Selon la Banque mondiale, en 2023, la croissance du PIB malienne est estimée à 1,8% tandis que l’inflation annuelle moyenne a augmenté pour atteindre 9,7% en 2022. Cette inflation galopante est due principalement à l’augmentation du coût des denrées alimentaires, une des difficultés majeures auxquelles les gouvernants n’ont pas pu apporter des solutions.
Sur le plan sécuritaire, les juntes sont confrontées à des problèmes de matériels militaires pour faire face aux mouvements terroristes qui continuent d’opérer surtout au Mali et au Burkina Faso. Les attaques djihadistes répétées ont provoqué des déplacements de population. Rien qu’au Burkina Faso, environ 2 millions de personnes déplacées internes ont été recensées, laissant leur village à la merci des terroristes sous le regard impuissant des militaires.

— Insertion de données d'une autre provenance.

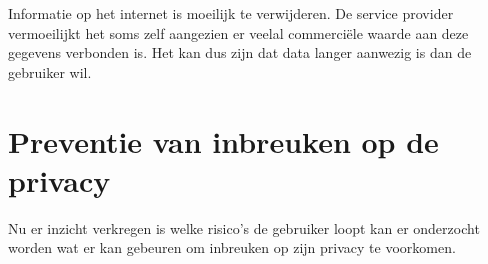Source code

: Informatie op het internet is moeilijk te verwijderen. De service provider vermoeilijkt het soms zelf aangezien er veelal commerci\"ele waarde aan deze gegevens verbonden is. Het kan dus zijn dat data langer aanwezig is dan de gebruiker wil.

\section{Preventie van inbreuken op de privacy}
Nu er inzicht verkregen is welke risico's de gebruiker loopt kan er onderzocht worden wat er kan  gebeuren om inbreuken op zijn privacy te voorkomen.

Après avoir sommé les troupes françaises de quitter leurs territoires, les juntes militaires au Mali et au Burkina Faso ont signé des accords avec le groupe paramilitaire russe Wagner pour lutter contre le terrorisme. La présence du groupe créé par Evgueni Prigojine dans ces deux pays semble ne pas porter ses fruits pour le moment car les groupes terroristes poursuivent régulièrement leurs attaques meurtrières. En outre, remplacer une force militaire étrangère par une autre (ce qui est d’ailleurs en contradiction avec leur idéologie souverainiste et indépendantiste) sans avoir le résultat escompté relève d’un pire échec.
Les trois nations dirigées par les juntes n’ont donc pas connu des avancées significatives. Leur situation socioéconomique est toujours catastrophique et les hommes au pouvoir ne proposent pas grand-chose pour améliorer les conditions de vie moroses des populations. Et les putschistes ambitionnent même de rester plus de temps au pouvoir en projetant même de participer aux prochaines élections présidentielles.